Entries shown:

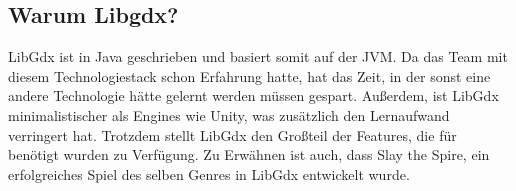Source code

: 
\subsection{Warum Libgdx?}\label{subsec:warum-libgdx}

\renewcommand{\kapitelautor}{Autor: Marvin Kurka}

LibGdx ist in Java geschrieben und basiert somit auf der JVM.
Da das Team mit diesem Technologiestack schon Erfahrung hatte, hat das Zeit, in der sonst eine andere Technologie
hätte gelernt werden müssen gespart.
Außerdem, ist LibGdx minimalistischer als Engines wie Unity, was zusätzlich den Lernaufwand verringert hat.
Trotzdem stellt LibGdx den Großteil der Features, die für \FF benötigt wurden zu Verfügung.
Zu Erwähnen ist auch, dass Slay the Spire, ein erfolgreiches Spiel des selben Genres in LibGdx entwickelt wurde.\cite{libgdxShowcase}

\renewcommand{\kapitelautor}{}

Problem to solve: Output the data above exactly, excluding images.

Reply to the task:
Source code

: 
\subsection{Warum Libgdx?}\label{subsec:warum-libgdx}

\renewcommand{\kapitelautor}{Autor: Marvin Kurka}

LibGdx ist in Java geschrieben und basiert somit auf der JVM.
Da das Team mit diesem Technologiestack schon Erfahrung hatte, hat das Zeit, in der sonst eine andere Technologie
hätte gelernt werden müssen gespart.
Außerdem, ist LibGdx minimalistischer als Engines wie Unity, was zusätzlich den Lernaufwand verringert hat.
Trotzdem stellt LibGdx den Großteil der Features, die für \FF benötigt wurden zu Verfügung.
Zu Erwähnen ist auch, dass Slay the Spire, ein erfolgreiches Spiel des selben Genres in LibGdx entwickelt wurde.\cite{libgdxShowcase}

\renewcommand{\kapitelautor}{}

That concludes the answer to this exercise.